TARİKAT KÜLTÜRÜNÜN DEVAMI
Menemen olayı ardından bir Divanı Harp kurulup soruşturma başlatıldı. Bazı müritlerin Esat Efendi’nin köşkünde konuk edildiği ortaya çıktı. Yargılanan 105 sanıktan çoğu beraat etti, 37 kişiye idam kararı verildi. Esat Efendi dahil 6 kişinin cezası yaş haddinden hapse çevrildi. 31 idam kararı infaz edildi. Cumhuriyetin 1925’te yasakladığı tarikatları, iktidar günümüzde adeta serbest bırakmıştır. Medrese ve tarikatların
Cumhuriyete duydukları nefret güçlü, dinle kin yan yanadır. Medrese ve tarikat öğretisinin bilinçaltı sosyo-kültürel bir laboratuvardır. Tarih boyunca bu öğretinin karşı çıkmadığı, tek bir yenilik yoktur. Katip Çelebi’nin “ümmet-i bülaha” nitelemesi, Kadızadeliler ve Sivasiler kavgasından beri devam ediyor. Doğa nasıl evcilleşemiyorsa bu kültür de normalleşemiyor. Batı kilisesi dünya yaşamını akıl ve bilime terkedip kendi alanına çekildiği halde bizimkiler ortaçağ çukurundalar.

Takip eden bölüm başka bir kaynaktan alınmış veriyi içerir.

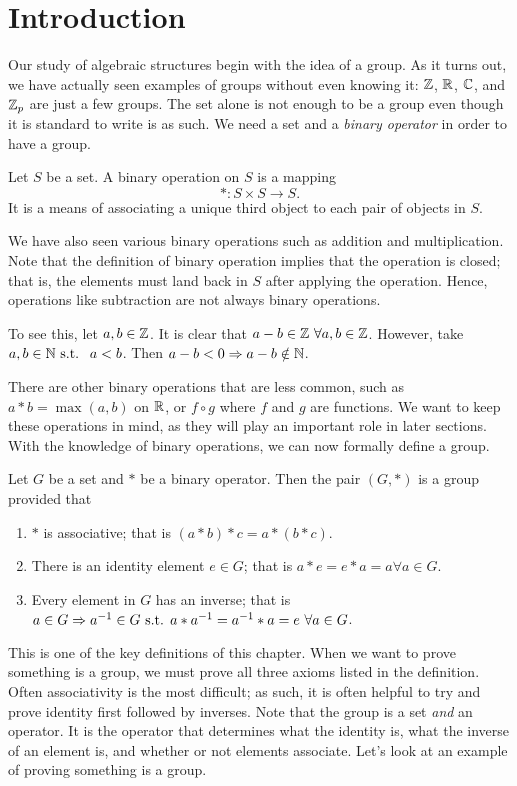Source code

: \section{Introduction}
Our study of algebraic structures begin with the idea of a group. As it turns out, we have actually seen examples of groups without even knowing it: $\mathbb{Z}$, $\mathbb{R}$, $\mathbb{C}$, and $\mathbb{Z}_{p}$ are just a few groups. The set alone is not enough to be a group even though it is standard to write is as such. We need a set and a \textit{binary operator} in order to have a group.
\begin{definition}{}
	Let $S$ be a set. A binary operation on $S$ is a mapping
	\[*:S\times S \to S.\]
	It is a means of associating a unique third object to each pair of objects in $S$.
\end{definition}
We have also seen various binary operations such as addition and multiplication. Note that the definition of binary operation implies that the operation is closed; that is, the elements must land back in $S$ after applying the operation. Hence, operations like subtraction are not always binary operations.
\begin{example}{}
    To see this, let $a,b\in\mathbb{Z}$. It is clear that $a-b\in\mathbb{Z}\ \forall a,b\in\mathbb{Z}$. However, take $a,b\in\mathbb{N}\text{ s.t. }\ a<b$. Then $a-b<0\Rightarrow a-b\notin \mathbb{N}$.
\end{example}
There are other binary operations that are less common, such as $a*b=\max{(a,b)}$ on $\mathbb{R}$, or $f\circ g$ where $f$ and $g$ are functions. We want to keep these operations in mind, as they will play an important role in later sections. With the knowledge of binary operations, we can now formally define a group.

\begin{definition}{}
	Let $G$ be a set and $*$ be a binary operator. Then the pair $(G,*)$ is a group provided that
	\begin{enumerate}
		\item $*$ is associative; that is $(a*b)*c=a*(b*c)$.
		\item There is an identity element $e\in G$; that is $a*e=e*a=a \forall a\in G$.
		\item Every element in $G$ has an inverse; that is $a\in G\Rightarrow a^{-1}\in G \text{ s.t. } a*a^{-1}=a^{-1}*a=e\ \forall a\in G$.
	\end{enumerate}
\end{definition}
This is one of the key definitions of this chapter. When we want to prove something is a group, we must prove all three axioms listed in the definition. Often associativity is the most difficult; as such, it is often helpful to try and prove identity first followed by inverses. Note that the group is a set \textit{and} an operator. It is the operator that determines what the identity is, what the inverse of an element is, and whether or not elements associate.
Let's look at an example of proving something is a group.

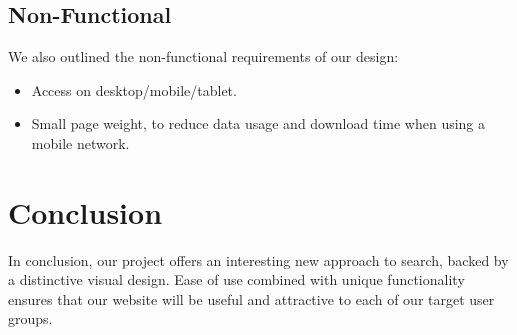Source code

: \documentclass[10pt,a4paper]{article}
\begin{document}
\subsection*{Non-Functional}
We also outlined the non-functional requirements of our design:

\begin{itemize}
	\item Access on desktop/mobile/tablet.
	\item Small page weight, to reduce data usage and download time when using a mobile network.
\end{itemize}

\section*{Conclusion}
In conclusion, our project offers an interesting new approach to search, backed by a distinctive visual design. Ease of use combined with unique functionality ensures that our website will be useful and attractive to each of our target user groups.
\end{document}
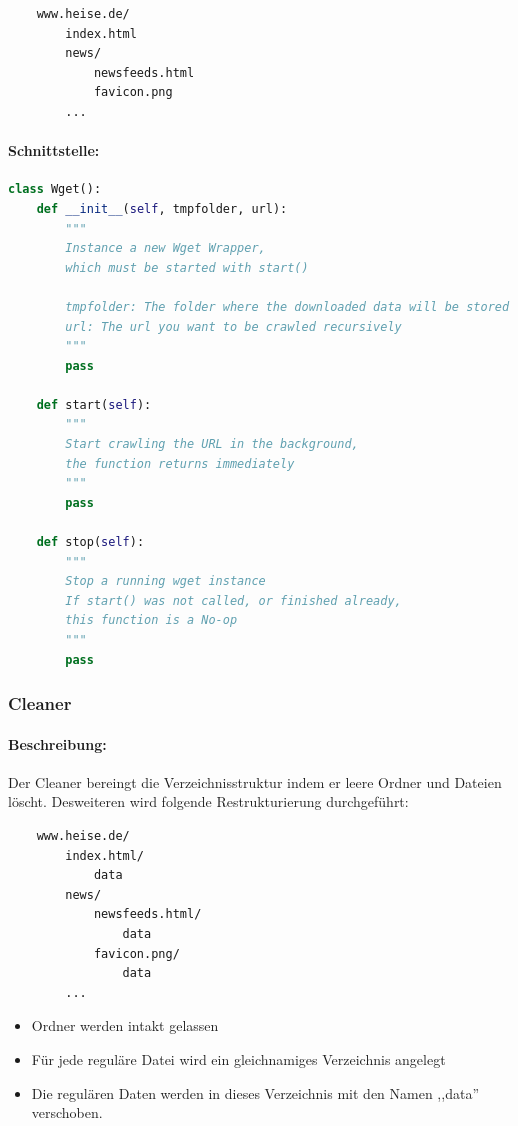 \begin{verbatim}
    www.heise.de/
        index.html
        news/
            newsfeeds.html
            favicon.png
        ...
\end{verbatim}

\paragraph{Schnittstelle:}
\label{par:schnittstelle_}
\hfill
\begin{lstlisting}[language=python]
class Wget():
    def __init__(self, tmpfolder, url):
        """
        Instance a new Wget Wrapper,
        which must be started with start()

        tmpfolder: The folder where the downloaded data will be stored
        url: The url you want to be crawled recursively
        """
        pass

    def start(self): 
        """
        Start crawling the URL in the background,
        the function returns immediately
        """
        pass

    def stop(self):
        """
        Stop a running wget instance
        If start() was not called, or finished already,
        this function is a No-op
        """
        pass
\end{lstlisting}


\newpage
\subsubsection{Cleaner}
\label{ssub:cleaner}
\paragraph{Beschreibung:}
\label{par:beschreibung_}
Der Cleaner bereingt die Verzeichnisstruktur indem er leere Ordner und Dateien löscht.
Desweiteren wird folgende Restrukturierung durchgeführt:
\begin{verbatim}
    www.heise.de/ 
        index.html/
            data
        news/
            newsfeeds.html/
                data
            favicon.png/
                data
        ...
\end{verbatim}


\begin{itemize}
    \item Ordner werden intakt gelassen
    \item Für jede reguläre Datei wird ein gleichnamiges Verzeichnis angelegt
    \item Die regulären Daten werden in dieses Verzeichnis mit den Namen ,,data'' verschoben.
\end{itemize}

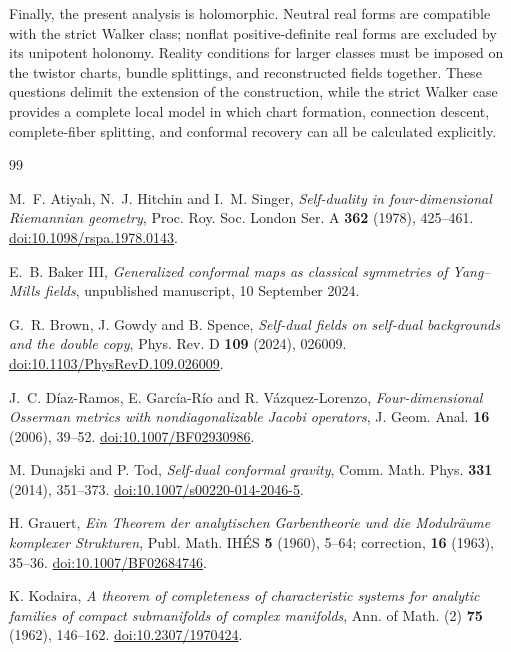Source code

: \documentclass[11pt]{article}
\numberwithin{equation}{section}
\theoremstyle{definition}
\theoremstyle{remark}
\begin{document}
Finally, the present analysis is holomorphic. Neutral real forms are compatible with the strict Walker class; nonflat positive-definite real forms are excluded by its unipotent holonomy. Reality conditions for larger classes must be imposed on the twistor charts, bundle splittings, and reconstructed fields together. These questions delimit the extension of the construction, while the strict Walker case provides a complete local model in which chart formation, connection descent, complete-fiber splitting, and conformal recovery can all be calculated explicitly.

\begin{thebibliography}{99}
\raggedright

M.~F. Atiyah, N.~J. Hitchin and I.~M. Singer,
\emph{Self-duality in four-dimensional Riemannian geometry},
Proc. Roy. Soc. London Ser. A \textbf{362} (1978), 425--461.
\href{https://doi.org/10.1098/rspa.1978.0143}{doi:10.1098/rspa.1978.0143}.

E.~B. Baker III,
\emph{Generalized conformal maps as classical symmetries of Yang--Mills fields},
unpublished manuscript, 10 September 2024.

G.~R. Brown, J. Gowdy and B. Spence,
\emph{Self-dual fields on self-dual backgrounds and the double copy},
Phys. Rev. D \textbf{109} (2024), 026009.
\href{https://doi.org/10.1103/PhysRevD.109.026009}{doi:10.1103/PhysRevD.109.026009}.

J.~C. D\'iaz-Ramos, E. Garc\'ia-R\'io and R. V\'azquez-Lorenzo,
\emph{Four-dimensional Osserman metrics with nondiagonalizable Jacobi operators},
J. Geom. Anal. \textbf{16} (2006), 39--52.
\href{https://doi.org/10.1007/BF02930986}{doi:10.1007/BF02930986}.

M. Dunajski and P. Tod,
\emph{Self-dual conformal gravity},
Comm. Math. Phys. \textbf{331} (2014), 351--373.
\href{https://doi.org/10.1007/s00220-014-2046-5}{doi:10.1007/s00220-014-2046-5}.

H. Grauert,
\emph{Ein Theorem der analytischen Garbentheorie und die Modulr\"aume komplexer Strukturen},
Publ. Math. IH\'ES \textbf{5} (1960), 5--64; correction, \textbf{16} (1963), 35--36.
\href{https://doi.org/10.1007/BF02684746}{doi:10.1007/BF02684746}.

K. Kodaira,
\emph{A theorem of completeness of characteristic systems for analytic families of compact submanifolds of complex manifolds},
Ann. of Math. (2) \textbf{75} (1962), 146--162.
\href{https://doi.org/10.2307/1970424}{doi:10.2307/1970424}.


\end{thebibliography}
\end{document}
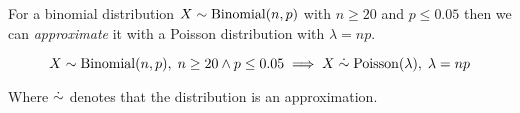 \begin{definition}
    For a binomial distribution $X \sim \mathrm{Binomial}(n, p)$ with $n \ge 20$ and $p \le 0.05$ then we can \textit{approximate} it with a Poisson distribution with $\lambda = np$.

    \begin{equation}
        X \sim \mathrm{Binomial}(n, p), \; n \ge 20 \land p \le 0.05 \implies X \mathrel{\dot\sim} \mathrm{Poisson}(\lambda), \; \lambda = n p
    \end{equation}

    Where $\mathrel{\dot\sim}$ denotes that the distribution is an approximation.
\end{definition}
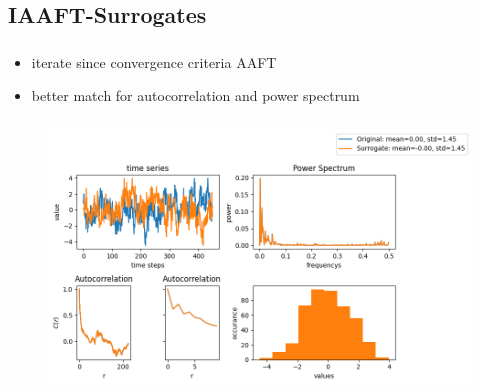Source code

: \subsection{IAAFT-Surrogates}
\begin{frame}
  \frametitle{\insertsectionhead}
  \framesubtitle{\insertsubsectionhead}
  \begin{itemize}
    \item iterate since convergence criteria AAFT
    \item better match for autocorrelation and power spectrum
  \end{itemize}
\end{frame}

\begin{frame}
  \frametitle{\insertsectionhead}
  \framesubtitle{\insertsubsectionhead}
\begin{figure}
  \centering
  \includegraphics[height=0.8\textheight]{figs/IAAFT.png}
\end{figure}
\end{frame}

Tarikat ve medrese kültürünün, sosyal yaşama düzen verme, ileriyi geride arama, gerekirse kan dökme anlayışı değişmemiştir. Menemen’den 63 yıl sonra Madımak’ta, 33 aydının yakılması, Kerbela’dan farksızdır. 5 Temmuz FETÖ kalkışması da aynı kültürün devamıdır.